British actor (1926–2022)

Gordon Peter Wilkinson (29 November 1926 – 15 June 2022), known professionally as Gordon Peters, was an English actor and comedian.

==Early life==
Peters was born in Shildon, County Durham on 29 November 1926. His mother was a piano teacher and his father a tenor-voiced butcher, both enthusiastic amateur performers. Peters spent much of his early childhood as a chorister at Durham Cathedral.
Peters began his early career as a junior bank clerk after national service in the Royal Navy, at the Standard Bank of South Africa, in Harare, (Rhodesia, now Zimbabwe). It was there he entered a talent contest, his comic miming to two songs securing him second place.

==Career==
Returning to the UK in 1951, he found his first job, a summer season with the Vincent Tildsley’s Mastersingers at Blackpool’s Opera House, after responding to an advert in The Stage.

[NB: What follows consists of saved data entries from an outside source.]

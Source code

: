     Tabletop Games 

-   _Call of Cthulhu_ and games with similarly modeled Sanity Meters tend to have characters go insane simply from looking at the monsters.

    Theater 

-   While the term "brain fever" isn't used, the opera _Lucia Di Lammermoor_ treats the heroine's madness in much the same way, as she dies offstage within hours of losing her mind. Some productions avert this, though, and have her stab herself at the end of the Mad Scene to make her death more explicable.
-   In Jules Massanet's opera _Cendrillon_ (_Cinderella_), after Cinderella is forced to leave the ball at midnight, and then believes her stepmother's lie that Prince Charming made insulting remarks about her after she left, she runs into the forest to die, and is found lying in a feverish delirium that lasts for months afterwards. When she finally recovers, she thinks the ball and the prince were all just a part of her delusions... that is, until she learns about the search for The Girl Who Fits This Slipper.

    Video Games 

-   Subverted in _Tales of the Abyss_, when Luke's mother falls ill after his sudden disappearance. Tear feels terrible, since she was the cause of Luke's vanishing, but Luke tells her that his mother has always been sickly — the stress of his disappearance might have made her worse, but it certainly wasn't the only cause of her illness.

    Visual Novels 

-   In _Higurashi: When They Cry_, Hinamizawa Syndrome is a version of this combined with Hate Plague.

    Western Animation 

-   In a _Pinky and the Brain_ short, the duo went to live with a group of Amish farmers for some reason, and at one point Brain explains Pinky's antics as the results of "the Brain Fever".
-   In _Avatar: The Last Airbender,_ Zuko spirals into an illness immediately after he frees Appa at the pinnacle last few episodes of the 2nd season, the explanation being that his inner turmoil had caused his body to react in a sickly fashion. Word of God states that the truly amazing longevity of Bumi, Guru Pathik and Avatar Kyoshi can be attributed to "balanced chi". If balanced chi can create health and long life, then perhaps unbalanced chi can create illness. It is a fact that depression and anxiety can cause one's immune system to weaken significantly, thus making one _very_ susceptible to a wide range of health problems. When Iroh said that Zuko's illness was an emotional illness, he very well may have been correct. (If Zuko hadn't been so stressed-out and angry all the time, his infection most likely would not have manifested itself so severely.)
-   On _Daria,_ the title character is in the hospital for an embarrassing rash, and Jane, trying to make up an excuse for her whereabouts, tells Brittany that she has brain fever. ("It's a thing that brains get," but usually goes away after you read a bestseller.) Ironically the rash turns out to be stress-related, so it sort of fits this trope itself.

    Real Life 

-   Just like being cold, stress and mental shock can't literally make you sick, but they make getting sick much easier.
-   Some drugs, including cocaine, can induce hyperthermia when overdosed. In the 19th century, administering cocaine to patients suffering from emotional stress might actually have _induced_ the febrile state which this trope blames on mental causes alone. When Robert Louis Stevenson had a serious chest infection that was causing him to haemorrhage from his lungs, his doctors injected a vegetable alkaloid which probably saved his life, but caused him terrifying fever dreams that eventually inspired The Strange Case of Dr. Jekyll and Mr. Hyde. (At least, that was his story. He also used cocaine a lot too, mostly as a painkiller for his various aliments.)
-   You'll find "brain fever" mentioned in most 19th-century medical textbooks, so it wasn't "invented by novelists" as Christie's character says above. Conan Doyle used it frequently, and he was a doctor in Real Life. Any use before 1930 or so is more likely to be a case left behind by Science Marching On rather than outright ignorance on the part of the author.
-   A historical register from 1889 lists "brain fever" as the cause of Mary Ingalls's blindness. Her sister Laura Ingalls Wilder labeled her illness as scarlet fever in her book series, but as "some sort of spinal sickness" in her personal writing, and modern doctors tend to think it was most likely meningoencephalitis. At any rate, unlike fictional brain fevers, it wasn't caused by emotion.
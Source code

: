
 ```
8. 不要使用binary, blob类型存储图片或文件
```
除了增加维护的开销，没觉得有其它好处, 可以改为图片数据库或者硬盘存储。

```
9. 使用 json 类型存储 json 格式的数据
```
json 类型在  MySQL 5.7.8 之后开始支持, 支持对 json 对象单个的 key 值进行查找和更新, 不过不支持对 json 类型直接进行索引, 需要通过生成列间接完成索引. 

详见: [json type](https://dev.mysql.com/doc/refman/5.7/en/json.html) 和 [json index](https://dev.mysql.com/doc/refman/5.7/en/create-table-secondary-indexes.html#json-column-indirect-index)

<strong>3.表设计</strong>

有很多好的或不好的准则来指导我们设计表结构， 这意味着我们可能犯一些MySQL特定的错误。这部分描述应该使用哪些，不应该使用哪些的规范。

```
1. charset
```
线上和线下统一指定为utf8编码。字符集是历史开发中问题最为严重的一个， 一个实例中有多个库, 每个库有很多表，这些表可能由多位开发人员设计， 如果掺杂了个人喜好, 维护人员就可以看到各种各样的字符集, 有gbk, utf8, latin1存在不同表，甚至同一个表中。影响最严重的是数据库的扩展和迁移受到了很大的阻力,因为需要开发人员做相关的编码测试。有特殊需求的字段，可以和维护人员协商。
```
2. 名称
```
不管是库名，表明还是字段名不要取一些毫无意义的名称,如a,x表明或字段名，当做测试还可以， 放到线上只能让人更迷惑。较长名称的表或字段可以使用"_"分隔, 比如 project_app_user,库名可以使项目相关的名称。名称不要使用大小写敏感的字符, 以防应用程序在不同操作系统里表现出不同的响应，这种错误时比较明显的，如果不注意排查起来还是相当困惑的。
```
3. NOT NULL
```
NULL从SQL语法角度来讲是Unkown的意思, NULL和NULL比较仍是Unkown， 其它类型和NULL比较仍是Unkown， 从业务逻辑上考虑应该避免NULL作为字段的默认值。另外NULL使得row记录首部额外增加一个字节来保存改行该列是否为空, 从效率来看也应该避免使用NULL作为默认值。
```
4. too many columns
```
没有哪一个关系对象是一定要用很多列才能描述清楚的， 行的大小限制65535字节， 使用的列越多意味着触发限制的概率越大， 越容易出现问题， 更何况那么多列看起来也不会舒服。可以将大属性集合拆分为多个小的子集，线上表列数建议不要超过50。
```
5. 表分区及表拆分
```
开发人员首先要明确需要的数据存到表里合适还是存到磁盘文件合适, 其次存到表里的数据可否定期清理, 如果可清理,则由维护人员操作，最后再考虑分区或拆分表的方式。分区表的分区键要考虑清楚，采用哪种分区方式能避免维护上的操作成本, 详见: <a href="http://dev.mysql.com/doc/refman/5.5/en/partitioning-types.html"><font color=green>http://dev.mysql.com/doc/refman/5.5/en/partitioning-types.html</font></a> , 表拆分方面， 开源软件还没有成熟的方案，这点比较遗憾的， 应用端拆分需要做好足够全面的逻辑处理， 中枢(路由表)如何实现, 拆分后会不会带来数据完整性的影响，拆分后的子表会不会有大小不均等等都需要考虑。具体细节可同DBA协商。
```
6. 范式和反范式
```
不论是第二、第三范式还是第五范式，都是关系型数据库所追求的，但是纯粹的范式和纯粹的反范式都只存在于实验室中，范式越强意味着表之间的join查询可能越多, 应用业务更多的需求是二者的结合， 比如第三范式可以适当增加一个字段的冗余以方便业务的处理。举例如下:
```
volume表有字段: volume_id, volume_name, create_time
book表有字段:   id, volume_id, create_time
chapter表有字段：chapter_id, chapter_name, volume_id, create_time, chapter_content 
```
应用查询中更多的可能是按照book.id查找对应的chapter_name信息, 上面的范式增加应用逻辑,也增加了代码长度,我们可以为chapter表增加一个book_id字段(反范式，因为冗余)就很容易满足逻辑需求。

Peters starred in a BBC TV comedy series in 1973 called The Gordon Peters Show, which was a situation comedy in which he played a character with his own name. It only lasted a single series of five episodes.

He devised and hosted a children’s quiz Around the World in 48 Hours for Westward Television in 1976.

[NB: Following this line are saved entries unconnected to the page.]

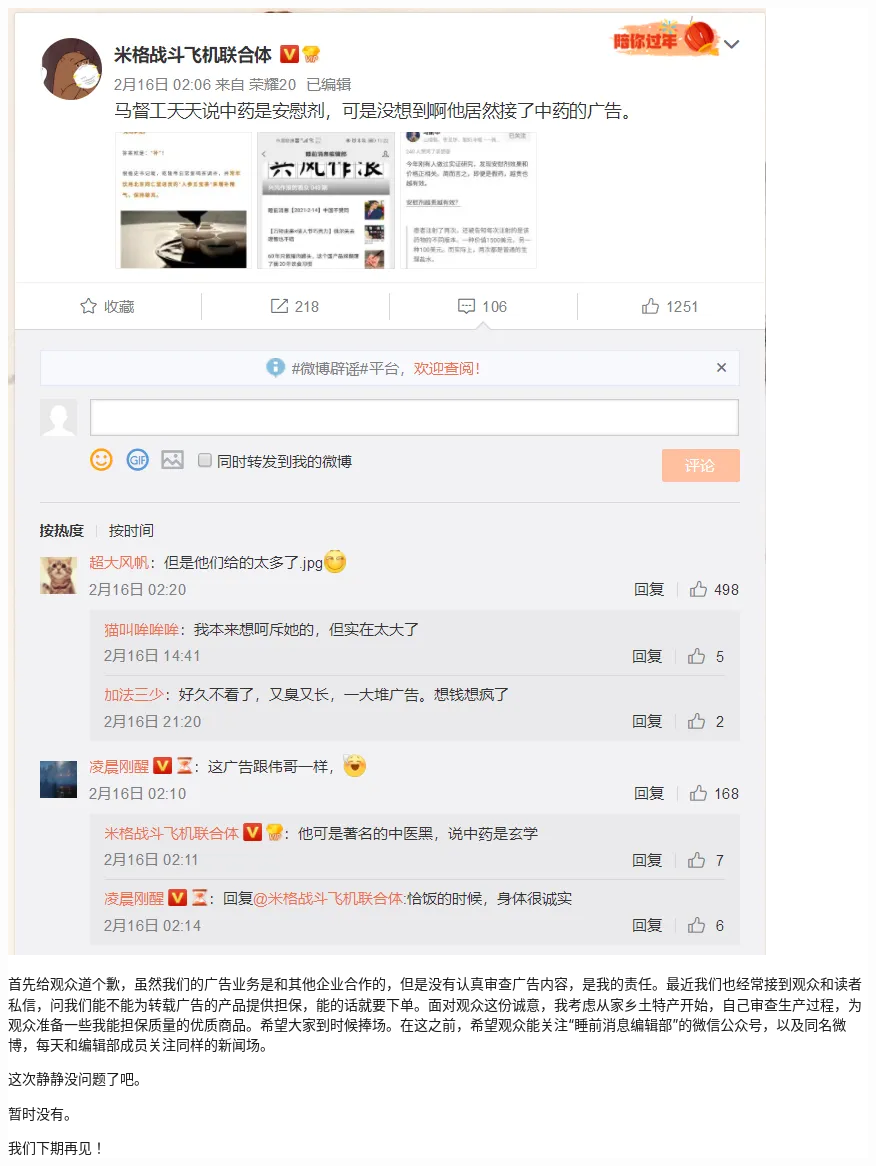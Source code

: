 ![](/images/btnews/btnews/0201_0300/0238/image19.webp)

首先给观众道个歉，虽然我们的广告业务是和其他企业合作的，但是没有认真审查广告内容，是我的责任。最近我们也经常接到观众和读者私信，问我们能不能为转载广告的产品提供担保，能的话就要下单。面对观众这份诚意，我考虑从家乡土特产开始，自己审查生产过程，为观众准备一些我能担保质量的优质商品。希望大家到时候捧场。在这之前，希望观众能关注“睡前消息编辑部”的微信公众号，以及同名微博，每天和编辑部成员关注同样的新闻场。

这次静静没问题了吧。

暂时没有。

我们下期再见！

Peters had many roles in other television shows over the years, including Oh Brother!, two episodes of Hi-de-Hi!, four episodes of Dad's Army, two episodes of Are You Being Served?, one episode of Grace & Favour (also called Are You Being Served? Again! in the United States). He played Victor and Margaret Meldrew's family friend Ronnie in three episodes of the long-running BBC sitcom One Foot in the Grave during the 1990s, five episodes of Never the Twain. Moreover, he featured in one episode of Little Britain in 2005, as a booking clerk in an episode of the BBC sitcom Keeping Up Appearances and in one episode of HBO's Tales from the Crypt. He voiced the narrator, male characters and all the Mr. Men in the 1995–1997 series Mr. Men and Little Miss save for the 1998 special The Christmas Letter, where the roles of the narrator and Santa Claus were taken up by Geoffrey Palmer.

==Personal life and death==
Peters married Joan Mann in 1959, however the marriage ended in divorce. In 1969 he married Patrica Fraser and they had one daughter together.

He published an autobiography, From Choirboy to Comic, in 2004.

Peters died on 15 June 2022, aged 95.